RECORDED DATA Start Marker

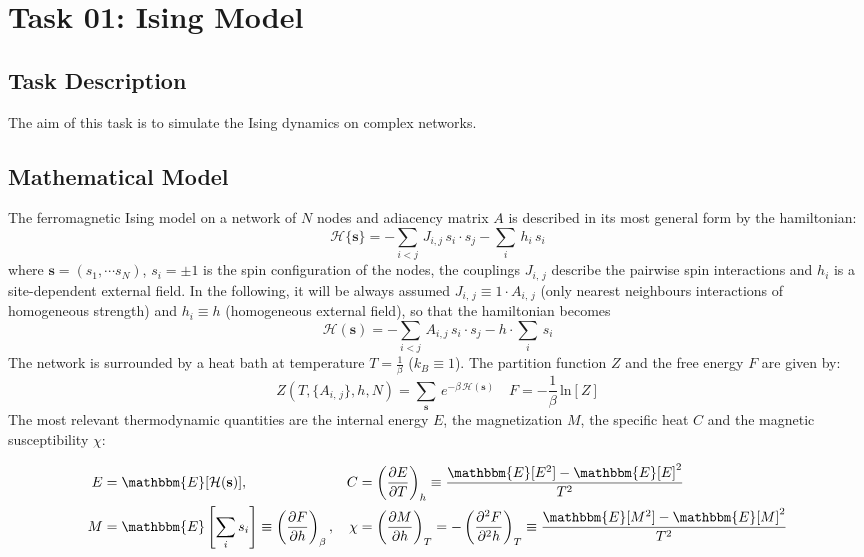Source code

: \chapter{Task 01: Ising Model}
\section{Task Description}
The aim of this task is to simulate the Ising dynamics on complex networks. 
\section{Mathematical Model}
The ferromagnetic Ising model on a network of $N$ nodes and adiacency matrix $A$ is described in its most general form by the hamiltonian:
\begin{equation*}
    \mathcal{H}\{\mathbf{s}\} = - \sum_{i < j}\, J_{i,j}\,s_i\cdot s_j - \sum_{i}\, h_i\,s_i
\end{equation*}
where $\mathbf{s} = (s_1, \cdots s_N)$, $s_i = \pm 1$ is the spin configuration of the nodes, the couplings $J_{i,\,j}$ describe the pairwise spin interactions and $h_i$ is a site-dependent external field.
In the following, it will be always assumed $J_{i,\,j} \equiv 1\cdot A_{i,\,j}$ (only nearest neighbours interactions of homogeneous strength) and $h_i \equiv h$ (homogeneous external field), so that the hamiltonian becomes
\begin{equation}
        \mathcal{H}(\mathbf{s}) = - \sum_{i < j}\, A_{i,j}\,s_i\cdot s_j - h\cdot \sum_{i}\,s_i
\end{equation}
The network is surrounded by a heat bath at temperature $T = \frac{1}{\beta} $ ($k_B \equiv 1$). The partition function $Z$ and the free energy $F$ are given by:
\begin{equation*}
    Z\left(T, \{A_{i,\,j}\}, h, N\right) = \sum_{\mathbf{s}}\, e^{-\beta\, \mathcal{H}(\mathbf{s})} \quad F = -\frac{1}{\beta}\, \text{ln}[Z]
\end{equation*}
The most relevant thermodynamic quantities are the internal energy $E$, the magnetization $M$, the specific heat $C$ and the magnetic susceptibility $\chi$:

\begin{align*}
E &= \mathbbm{E}[\mathcal{H}(\mathbf{s})], &
C &= \left( \frac{\partial E}{\partial T} \right)_{h} \equiv \frac{\mathbbm{E}[E^2] - \mathbbm{E}[E]^2}{T^2} \\
M &= \mathbbm{E}\left[\sum_{i} s_i \right] \equiv \left( \frac{\partial F}{\partial h} \right)_{\beta}, &
\chi &= \left( \frac{\partial M}{\partial h} \right)_{T} = -\left( \frac{\partial^2 F}{\partial^2 h} \right)_{T} \equiv \frac{\mathbbm{E}[M^2] - \mathbbm{E}[M]^2}{T^2}
\end{align*}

RECORDED DATA End Marker

* REQUIRED WORK
Select the lines from the entries that include the word "mathcal".

* ANSWER SPACE
    \mathcal{H}\{\mathbf{s}\} = - \sum_{i < j}\, J_{i,j}\,s_i\cdot s_j - \sum_{i}\, h_i\,s_i
        \mathcal{H}(\mathbf{s}) = - \sum_{i < j}\, A_{i,j}\,s_i\cdot s_j - h\cdot \sum_{i}\,s_i
    Z\left(T, \{A_{i,\,j}\}, h, N\right) = \sum_{\mathbf{s}}\, e^{-\beta\, \mathcal{H}(\mathbf{s})} \quad F = -\frac{1}{\beta}\, \text{ln}[Z]
E &= \mathbbm{E}[\mathcal{H}(\mathbf{s})], &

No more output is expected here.